Hands on – Docker Networking and Namespaces
In addition to my theoretical post on Container Networking – Docker & Kubernetes, the following hands-on series examines Linux Namespaces and Docker Networking.
The advent of Docker makes is easy to isolate Linux process so they don’t interfere with one another. As a result, users can run a range of different applications and dependencies on a single Linux machine, all sharing the same Linux kernel. This type of abstraction is made possible by the use of Linux Namespaces.
There are 6 namespaces implemented in the Linux kernel. The following diagram displays per process isolation – IPC, MNT, NET, PID, USER, and UTS. The number on the right in the square brackets is the unique proc inode number of each namespace. In order to implement namespaces in the Linux kernel, a structure called nsproxy was added. As the name suggests, it’s a namespace proxy. To support namespace, we have a number of userspace packages – util-linux, iproute2, ethtool and wireless iw. This hands-on series we will focus on iproute2 userspace allowing management of the network namespace (NET) with the IP NETNS and IP LINK commands.
Docker, which is essentially a namespacing tool, has the ability to isolate processes into small containers. Containers are different to VMs that emulate a hardware layer on top of the operating system. They use features of the operating system, such as namespaces, to provide similar isolation without emulating the hardware layer. Each namespace has an individual and isolated view allowing the sharing of the same host but with individual routing tables and interfaces.
Users may create namespaces, assign ports, and connect for external connectivity. A virtual interface type known as virtual Ethernet (veth) interfaces are assigned to namespaces. They act as pairs and have the similar analogy of an isolated tube – what comes in one end must go back out the other end. The pairing enables namespace connectivity. Users may also connect namespaces using Open vSwitch. The following screenshot displays the creation of namespace called NAMESPACE, a veth pair, and adding a veth interface to the newly created namespace. As discussed, the IP NET and IP LINK commands enable interaction with the network namespace.

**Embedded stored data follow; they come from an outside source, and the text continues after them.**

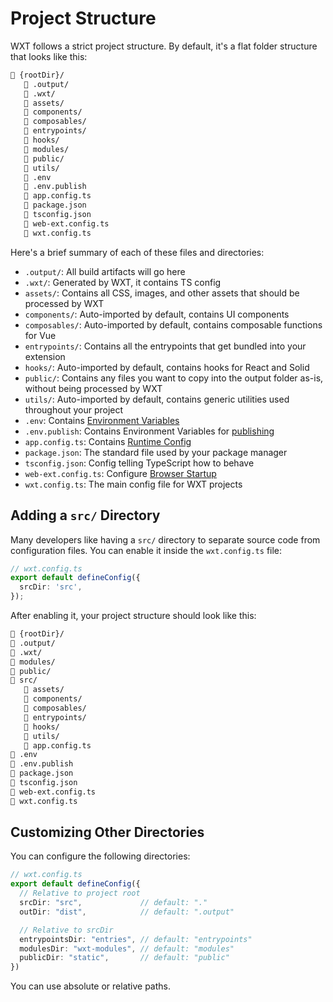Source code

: # Project Structure

WXT follows a strict project structure. By default, it's a flat folder structure that looks like this:

<!-- prettier-ignore -->
```html
📂 {rootDir}/
   📁 .output/
   📁 .wxt/
   📁 assets/
   📁 components/
   📁 composables/
   📁 entrypoints/
   📁 hooks/
   📁 modules/
   📁 public/
   📁 utils/
   📄 .env
   📄 .env.publish
   📄 app.config.ts
   📄 package.json
   📄 tsconfig.json
   📄 web-ext.config.ts
   📄 wxt.config.ts
```

Here's a brief summary of each of these files and directories:

- `.output/`: All build artifacts will go here
- `.wxt/`: Generated by WXT, it contains TS config
- `assets/`: Contains all CSS, images, and other assets that should be processed by WXT
- `components/`: Auto-imported by default, contains UI components
- `composables/`: Auto-imported by default, contains composable functions for Vue
- `entrypoints/`: Contains all the entrypoints that get bundled into your extension
- `hooks/`: Auto-imported by default, contains hooks for React and Solid
- `public/`: Contains any files you want to copy into the output folder as-is, without being processed by WXT
- `utils/`: Auto-imported by default, contains generic utilities used throughout your project
- `.env`: Contains [Environment Variables](/guide/essentials/config/environment-variables)
- `.env.publish`: Contains Environment Variables for [publishing](/guide/essentials/publishing)
- `app.config.ts`: Contains [Runtime Config](/guide/essentials/config/runtime)
- `package.json`: The standard file used by your package manager
- `tsconfig.json`: Config telling TypeScript how to behave
- `web-ext.config.ts`: Configure [Browser Startup](/guide/essentials/config/browser-startup)
- `wxt.config.ts`: The main config file for WXT projects

## Adding a `src/` Directory

Many developers like having a `src/` directory to separate source code from configuration files. You can enable it inside the `wxt.config.ts` file:

```ts
// wxt.config.ts
export default defineConfig({
  srcDir: 'src',
});
```

After enabling it, your project structure should look like this:

<!-- prettier-ignore -->
```html
📂 {rootDir}/
📁 .output/
📁 .wxt/
📁 modules/
📁 public/
📂 src/
   📁 assets/
   📁 components/
   📁 composables/
   📁 entrypoints/
   📁 hooks/
   📁 utils/
   📄 app.config.ts
📄 .env
📄 .env.publish
📄 package.json
📄 tsconfig.json
📄 web-ext.config.ts
📄 wxt.config.ts
```

## Customizing Other Directories

You can configure the following directories:

<!-- prettier-ignore -->
```ts
// wxt.config.ts
export default defineConfig({
  // Relative to project root
  srcDir: "src",             // default: "."
  outDir: "dist",            // default: ".output"

  // Relative to srcDir
  entrypointsDir: "entries", // default: "entrypoints"
  modulesDir: "wxt-modules", // default: "modules"
  publicDir: "static",       // default: "public"
})
```

You can use absolute or relative paths.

The following screenshot displays IP specific parameters for the previously created namespace. The routing table will only show specific namespace parameters and not information from other namespaces. The following ip route list command does not display the 192.168.1.1/24 interface assigned to the NAMESPACE-A. This is because the ip route list command is looking into the global namespace and not the routing table assigned to the new namespace. The command will show different route table entries including different default gateways for each namespace.

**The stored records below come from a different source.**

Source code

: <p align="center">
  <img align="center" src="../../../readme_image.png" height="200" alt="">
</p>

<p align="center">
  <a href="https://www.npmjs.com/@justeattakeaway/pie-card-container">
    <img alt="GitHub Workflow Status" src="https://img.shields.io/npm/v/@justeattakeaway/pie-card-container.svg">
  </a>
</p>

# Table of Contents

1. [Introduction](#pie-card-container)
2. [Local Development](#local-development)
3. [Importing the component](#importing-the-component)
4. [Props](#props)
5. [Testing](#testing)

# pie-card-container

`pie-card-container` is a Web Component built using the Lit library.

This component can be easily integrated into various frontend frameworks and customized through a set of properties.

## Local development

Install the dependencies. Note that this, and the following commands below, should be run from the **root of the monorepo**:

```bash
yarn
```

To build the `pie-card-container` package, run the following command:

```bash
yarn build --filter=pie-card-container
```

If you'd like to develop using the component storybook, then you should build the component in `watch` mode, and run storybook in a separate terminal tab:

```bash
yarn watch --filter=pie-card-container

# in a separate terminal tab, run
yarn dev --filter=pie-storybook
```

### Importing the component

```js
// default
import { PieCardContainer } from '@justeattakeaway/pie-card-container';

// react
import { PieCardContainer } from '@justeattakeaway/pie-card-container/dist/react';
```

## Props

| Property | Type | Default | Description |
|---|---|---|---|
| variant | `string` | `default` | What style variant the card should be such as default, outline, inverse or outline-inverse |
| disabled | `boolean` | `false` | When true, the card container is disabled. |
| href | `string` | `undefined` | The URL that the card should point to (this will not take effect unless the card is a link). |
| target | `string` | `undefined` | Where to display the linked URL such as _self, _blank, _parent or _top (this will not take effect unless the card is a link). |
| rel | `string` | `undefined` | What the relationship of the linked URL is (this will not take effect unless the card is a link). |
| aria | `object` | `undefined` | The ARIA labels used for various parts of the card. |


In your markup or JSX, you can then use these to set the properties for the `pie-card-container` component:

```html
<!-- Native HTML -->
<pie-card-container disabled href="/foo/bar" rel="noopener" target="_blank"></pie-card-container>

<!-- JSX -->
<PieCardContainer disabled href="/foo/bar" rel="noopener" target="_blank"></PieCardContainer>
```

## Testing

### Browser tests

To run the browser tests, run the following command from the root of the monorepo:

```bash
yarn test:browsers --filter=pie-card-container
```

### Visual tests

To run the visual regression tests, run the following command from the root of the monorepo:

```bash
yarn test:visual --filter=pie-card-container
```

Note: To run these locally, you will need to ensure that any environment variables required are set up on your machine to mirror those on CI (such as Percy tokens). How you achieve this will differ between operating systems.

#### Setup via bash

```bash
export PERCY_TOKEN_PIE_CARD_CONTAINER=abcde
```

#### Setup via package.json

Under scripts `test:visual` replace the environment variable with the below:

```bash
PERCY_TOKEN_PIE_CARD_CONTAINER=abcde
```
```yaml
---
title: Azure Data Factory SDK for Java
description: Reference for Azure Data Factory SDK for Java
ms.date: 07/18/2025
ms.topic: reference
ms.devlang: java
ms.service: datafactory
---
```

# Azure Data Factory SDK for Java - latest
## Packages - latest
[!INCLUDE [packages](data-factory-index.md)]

When you install Docker, it creates three networks that can be viewed by issuing the docker network ls command: bridge, host, and null. Running containers with specific –net flag highlight the network you want to run the container in. The “none” flag puts the container is no network, so it’s completely isolated. The “host” flag puts the container in the host’s network. Leaving the defaults places the container into the bridge default network. The default docker bridge is what you will probably use most of the time. Any containers connected to the default bridge can communicate freely, it’s like a flat VLAN. The following displays the networks created and any containers attached. Currently no containers are attached.

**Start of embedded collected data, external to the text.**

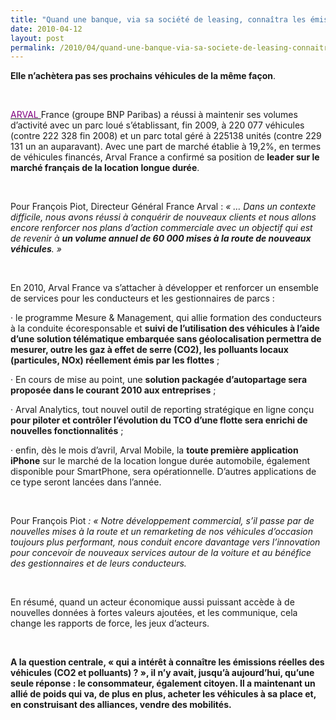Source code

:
 ```yaml
---
title: "Quand une banque, via sa société de leasing, connaîtra les émissions réelles CO2 et polluants des véhicules"
date: 2010-04-12
layout: post
permalink: /2010/04/quand-une-banque-via-sa-societe-de-leasing-connaitra-les-emissions-reelles-co2-et-polluants-des-vehi.html
---
```


<p class="MsoNormal"><span><strong>Elle n’achètera pas ses prochains véhicules de la même façon</strong>.</span></p> <p class="MsoNormal"><span></span> </p> <p class="MsoNormal"><span><a href="/wp-content/uploads/sites/6/2010/04/cp-arval-france-2009_2010.pdf"><font color="#800080">ARVAL </font></a>France (groupe BNP Paribas) a réussi à maintenir ses volumes d’activité avec un parc loué s’établissant, fin 2009, à 220 077 véhicules (contre 222 328 fin 2008) et un parc total géré à 225138 unités (contre 229 131 un an auparavant). Avec une part de marché établie à 19,2%, en termes de véhicules financés, Arval France a confirmé sa position de <strong>leader sur le marché français de la location longue durée</strong>.</span></p> <p class="MsoNormal"><span> </span></p> <p class="MsoNormal"><span>Pour François Piot, Directeur Général France Arval : <em>« … Dans un contexte difficile, nous avons réussi à conquérir de nouveaux clients et nous allons encore renforcer nos plans d’action commerciale avec un objectif qui est de revenir à <strong>un volume annuel de 60 000 mises à la route de nouveaux véhicules</strong>. »</em></span></p> <p class="MsoNormal"><em><span> </span></em></p> <p class="MsoNormal"><span>En 2010, Arval France va s’attacher à développer et renforcer un ensemble de services pour les conducteurs et les gestionnaires de parcs :</span></p> <p class="MsoNormal"><span><span>·<span>		 </span></span></span><span dir="ltr"><span>le programme Mesure & Management, qui allie formation des conducteurs à la conduite écoresponsable et <strong>suivi de l’utilisation des véhicules à l’aide d’une solution télématique embarquée sans géolocalisation permettra de mesurer, outre les gaz à effet de serre (CO2), les polluants locaux (particules, NOx) réellement émis par les flottes</strong> ; </span></span></p> <p class="MsoNormal"><span><span>·<span>		 </span></span></span><span dir="ltr"><span>En cours de mise au point, une <strong>solution packagée d’autopartage sera proposée dans le courant 2010 aux entreprises</strong> ; </span></span></p> <p class="MsoNormal"><span><span>·<span>		 </span></span></span><span dir="ltr"><span>Arval Analytics, tout nouvel outil de reporting stratégique en ligne conçu <strong>pour piloter et contrôler l’évolution du TCO d’une flotte sera enrichi de nouvelles fonctionnalités</strong> ; </span></span></p> <p class="MsoNormal"><span><span>·<span>		 </span></span></span><span dir="ltr"><span>enfin, dès le mois d’avril, Arval Mobile, la <strong>toute première application iPhone</strong> sur le marché de la location longue durée automobile, également disponible pour SmartPhone, sera opérationnelle. D’autres applications de ce type seront lancées dans l’année.</span></span></p> <p class="MsoNormal"><span> </span></p> <p class="MsoNormal"><span>Pour François Piot <em>: « Notre développement commercial, s’il passe par de nouvelles mises à la route et un remarketing de nos véhicules d’occasion toujours plus performant, nous conduit encore davantage vers l’innovation pour concevoir de nouveaux services autour de la voiture et au bénéfice des gestionnaires et de leurs conducteurs.</em></span></p> <p class="MsoNormal"><em><span> </span></em></p> <p class="MsoNormal"><span>En résumé, quand un acteur économique aussi puissant accède à de nouvelles données à fortes valeurs ajoutées, et les communique, cela change les rapports de force, les jeux d’acteurs. </span></p> <p class="MsoNormal"><span> </span></p> <p class="MsoNormal"><span></span><strong><span>A la question centrale, « qui a intérêt à connaître les émissions réelles des véhicules (CO2 et polluants) ? », il n’y avait, jusqu’à aujourd’hui, qu’une seule réponse : le consommateur, également citoyen. Il a maintenant un allié de poids qui va, de plus en plus, acheter les véhicules à sa place et, en construisant des alliances, vendre des mobilités.</span></strong></p>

The image below displays the initiation of the default ubuntu image pulled from the Docker public registry. There are plenty of images up there that are free to pull down. As you can see, Docker automatically creates a subnet and a gateway. The docker run command starts the container in the default network. With this setup, if you don’t use crtl+p + ctrl +q to exit the container, it will stop running. Running containers are viewed with the docker ps command and users can connect to a container with the docker attach command.
Communication between containers can be restricted with IPTables. The Linux kernel uses different IPtables according to the protocol in use:
IPtables for IPv4 – net/ipv4/netfliter/ip_tables.c
IP6table for IPv6 -net/ipv6/netfliter/ip6_tables.c
arptables for ARP -net/ipv4/netfliter/arp_tables.c
ebtables for Ethernet – net/bridge/netfilter/ebtables.c
They are essentially a Linux firewall in front of the netfliter, providing a management layer for adding and deleting netfliter rules and displaying statistics. The netfilter performs various operations on packets traversing the network stack. Check the FORWARD chain, it either has a default policy of ACCEPT or DROP. All packets reach this hook point after a lookup in the routing system. The following screenshot shows permit all sources the container. If you want to narrow this down, you could restrict only source IP 126.96.36.199 access to the containers with the following command – iptables -I DOCKER -i ext_if ! -s 188.8.131.52 -j DROP
In addition, to the default networks creating during Docker installation users may create user-defined networks. User defined networks come in two forms – Bridge and Overlay network. Bridge network support single host connectivity and containers connected to an overlay network may reside on multiple hosts. The user defined bridge network is similar to the docker0 bridge. An overlay network allows containers to span multiple hosts, enabling multi-host connectivity model. It has some prerequisites such as a valid data store.